A new study finds the retirement prospects for Generation Xers pretty bleak, and this week's Money Matters Report offers steps they should be taking today to lay the groundwork for a solid future. NY1's Tara Lynn Wagner filed the following report.
When the Great Recession hit in 2007, one of the biggest blows landed on Generation X. According to the Pew Charitable Trusts, Americans born between 1966 and 1975 saw their wealth drop by almost half as the collapse of the stock and housing markets delivered an economic one-two punch.
"A lot of them bought at the top of the market, so their home values went down along with their stock market values," says Gary Scheer, a registered financial consultant.
On top of that, Gen-Xers are also dealing with college loans for themselves and their children, a decline in pension plans and, of course, credit card debt.
"Many of these people have been able to access credit card debt, mortgage debt, refinancing very easily before this whole crisis came about, and they were actually spending way, way above their means," says Alan Kahn, a certified public accountant.
Even those who had been saving may have already dipped into that pool.
"A lot of people, unfortunately, had to tap into their 401ks and pay the taxes and penalties," Scheer says.
Of course, Gen-Xers won't reach retirement age for another 20 to 25 years, but is that enough time to get back on track?
"There absolutely is enough time, but what you need is to change your lifestyle," Kahn says.
For starters, pay yourself first through an IRA or a 401k, especially if your company offers a match.

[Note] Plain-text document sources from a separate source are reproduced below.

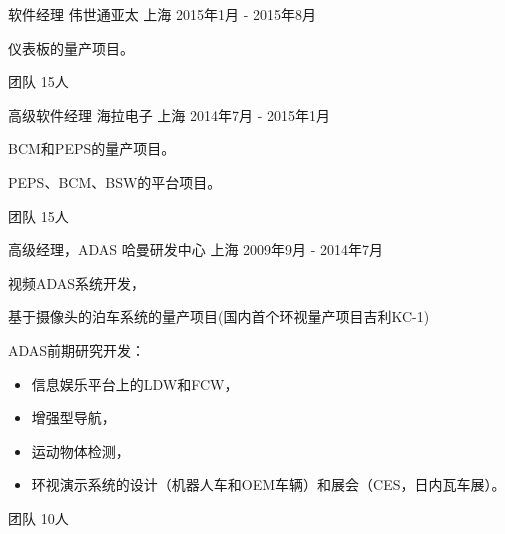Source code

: \documentclass[../cv_cn.tex]{subfiles}
\begin{document}
\begin{cventries}
	\cventry
	{软件经理} %
	{伟世通亚太} %
	{上海} %
	{2015年1月 - 2015年8月} %
	{
		\begin{cvitems}
			\item 仪表板的量产项目。
			\item 团队 15人
		\end{cvitems}
	}

	\cventry
	{高级软件经理} %
	{海拉电子} %
	{上海} %
	{2014年7月 - 2015年1月} %
	{
		\begin{cvitems}
			\item BCM和PEPS的量产项目。
			\item PEPS、BCM、BSW的平台项目。
			\item 团队 15人
		\end{cvitems}
	}

	\cventry
	{高级经理，ADAS} %
	{哈曼研发中心} %
	{上海} %
	{2009年9月 - 2014年7月} %
	{
		\begin{cvitems}
			\item 视频ADAS系统开发，
			\item 基于摄像头的泊车系统的量产项目(国内首个环视量产项目吉利KC-1)
			\item ADAS前期研究开发：
			\begin{itemize}
				\item 信息娱乐平台上的LDW和FCW，
				\item 增强型导航，
				\item 运动物体检测，
				\item 环视演示系统的设计（机器人车和OEM车辆）和展会（CES，日内瓦车展）。
			\end{itemize}
			\item 团队 10人
		\end{cvitems}
	}
\end{cventries}
\end{document}
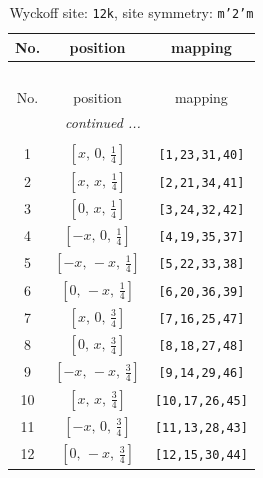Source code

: \documentclass[fleqn,8pt]{jsarticle}
\begin{document}
\begin{longtable}{ccc}
\caption{Wyckoff site: {\tt 12k}, site symmetry: {\tt m'2'm}}
 \\
 \hline \hline
No. & position & mapping \\ \hline \endfirsthead

\multicolumn{2}{l}{\tablename\ \thetable{}} \\
 \hline \hline
No. & position & mapping \\ \hline \endhead

 \hline \hline
\multicolumn{2}{r}{\footnotesize\it continued ...} \\ \endfoot

 \hline \hline
\multicolumn{2}{r}{} \\ \endlastfoot

1 & $\left[ x,\, 0,\, \frac{1}{4} \right]$ & {\tt [1,23,31,40]} \\ \hline
2 & $\left[ x,\, x,\, \frac{1}{4} \right]$ & {\tt [2,21,34,41]} \\ \hline
3 & $\left[ 0,\, x,\, \frac{1}{4} \right]$ & {\tt [3,24,32,42]} \\ \hline
4 & $\left[ - x,\, 0,\, \frac{1}{4} \right]$ & {\tt [4,19,35,37]} \\ \hline
5 & $\left[ - x,\, - x,\, \frac{1}{4} \right]$ & {\tt [5,22,33,38]} \\ \hline
6 & $\left[ 0,\, - x,\, \frac{1}{4} \right]$ & {\tt [6,20,36,39]} \\ \hline
7 & $\left[ x,\, 0,\, \frac{3}{4} \right]$ & {\tt [7,16,25,47]} \\ \hline
8 & $\left[ 0,\, x,\, \frac{3}{4} \right]$ & {\tt [8,18,27,48]} \\ \hline
9 & $\left[ - x,\, - x,\, \frac{3}{4} \right]$ & {\tt [9,14,29,46]} \\ \hline
10 & $\left[ x,\, x,\, \frac{3}{4} \right]$ & {\tt [10,17,26,45]} \\ \hline
11 & $\left[ - x,\, 0,\, \frac{3}{4} \right]$ & {\tt [11,13,28,43]} \\ \hline
12 & $\left[ 0,\, - x,\, \frac{3}{4} \right]$ & {\tt [12,15,30,44]} \\
\end{longtable}
\renewcommand{\arraystretch}{1.2}
\end{document}

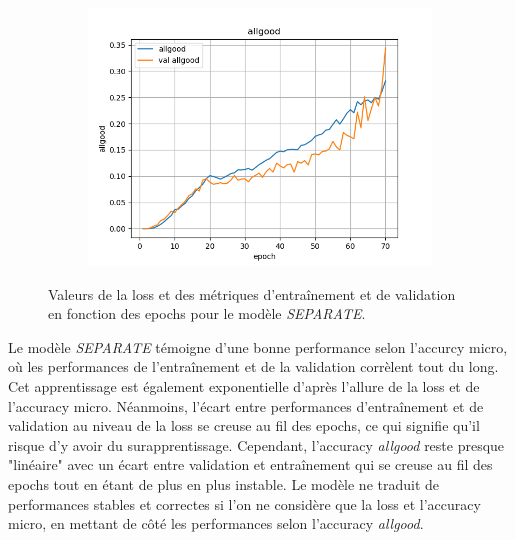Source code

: \documentclass[a4paper]{article}
\begin{document}
\begin{figure}[H]
\begin{subfigure}{0.32\textwidth}
        \includegraphics[width=\linewidth]{../logs/separate/allgood.png}
    \end{subfigure}
    \caption{Valeurs de la loss et des métriques d'entraînement et de validation en fonction des epochs 
            pour le modèle \textit{SEPARATE}.}
    \label{fig: results separate}
\end{figure}

Le modèle \textit{SEPARATE} témoigne d'une bonne performance selon l'accurcy micro, où les performances de l'entraînement et de la validation corrèlent tout du long. Cet apprentissage est également exponentielle d'après l'allure de la loss et de l'accuracy micro. Néanmoins, l'écart entre performances d'entraînement et de validation au niveau de la loss se creuse au fil des epochs, ce qui signifie qu'il risque d'y avoir du surapprentissage. Cependant, l'accuracy \textit{allgood} reste presque "linéaire" avec un écart entre
validation et entraînement qui se creuse au fil des epochs tout en étant de plus en plus instable. Le modèle ne traduit de performances stables et correctes si l'on ne considère que la loss et l'accuracy micro, en mettant de côté les performances selon l'accuracy \textit{allgood}.
\end{document}
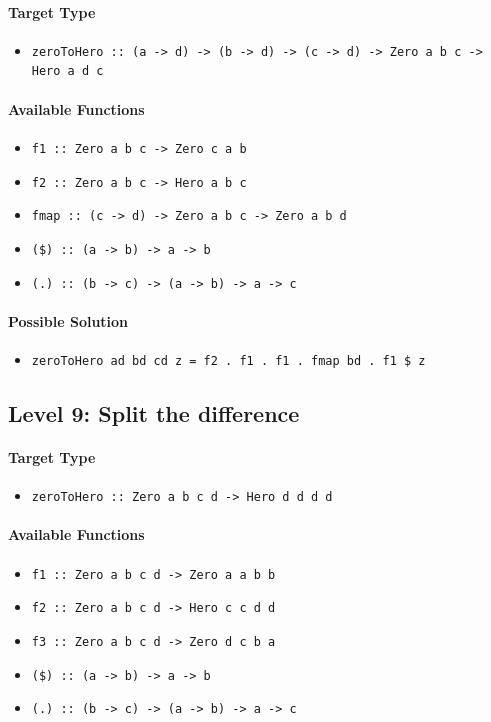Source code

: \documentclass[preprint,12pt]{elsarticle}
\begin{document}
\paragraph{Target Type } 
\begin{itemize}
    \item \texttt{zeroToHero :: (a -> d) -> (b -> d) -> (c -> d) -> Zero a b c ->  Hero a d c}
\end{itemize}

\paragraph{Available Functions} 
\begin{itemize}
    \item \texttt{f1 :: Zero a b c -> Zero c a b}
    \item \texttt{f2 :: Zero a b c -> Hero a b c}
    \item \texttt{fmap :: (c -> d) -> Zero a b c -> Zero a b d}
    \item \texttt{(\$) :: (a -> b) -> a -> b}
    \item \texttt{(.) :: (b -> c) -> (a -> b) -> a -> c}
\end{itemize}

\paragraph{Possible Solution} 
\begin{itemize}
    \item \texttt{zeroToHero ad bd cd z = f2  . f1  . f1  . fmap bd  . f1 \$ z}
\end{itemize}

\subsection{Level 9: Split the difference}
\paragraph{Target Type } 
\begin{itemize}
    \item \texttt{zeroToHero :: Zero a b c d ->  Hero d d d d}
\end{itemize}

\paragraph{Available Functions} 
\begin{itemize}
    \item \texttt{f1 :: Zero a b c d -> Zero a a b b}
    \item \texttt{f2 :: Zero a b c d -> Hero c c d d}
    \item \texttt{f3 :: Zero a b c d -> Zero d c b a}
    \item \texttt{(\$) :: (a -> b) -> a -> b}
    \item \texttt{(.) :: (b -> c) -> (a -> b) -> a -> c}
\end{itemize}
\end{document}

"Take advantage of that, because many employees are leaving free money on the table," Kahn says. "It is amazing what you can do with a little bit of money on a tax-deferred basis."
Whether your goal is to stock away $25 a paycheck or 10 percent of your take-home pay, experts agree that the important thing is to make a plan and commit to it, even if that means tightening your belt.
"The whole key is to live on less, making the commitment to put away money for the future," Scheer says. "No matter what's happening economically, always put money away."
"You don't have to map out a plan that's going to say, 'I'm going to be a millionaire when I retire,' but you can map out a program that will enable you to put something away towards that retirement, because between social security and hopefully, your 401k plan and some other savings, hopefully you'll be able to make it in retirement," Kahn says.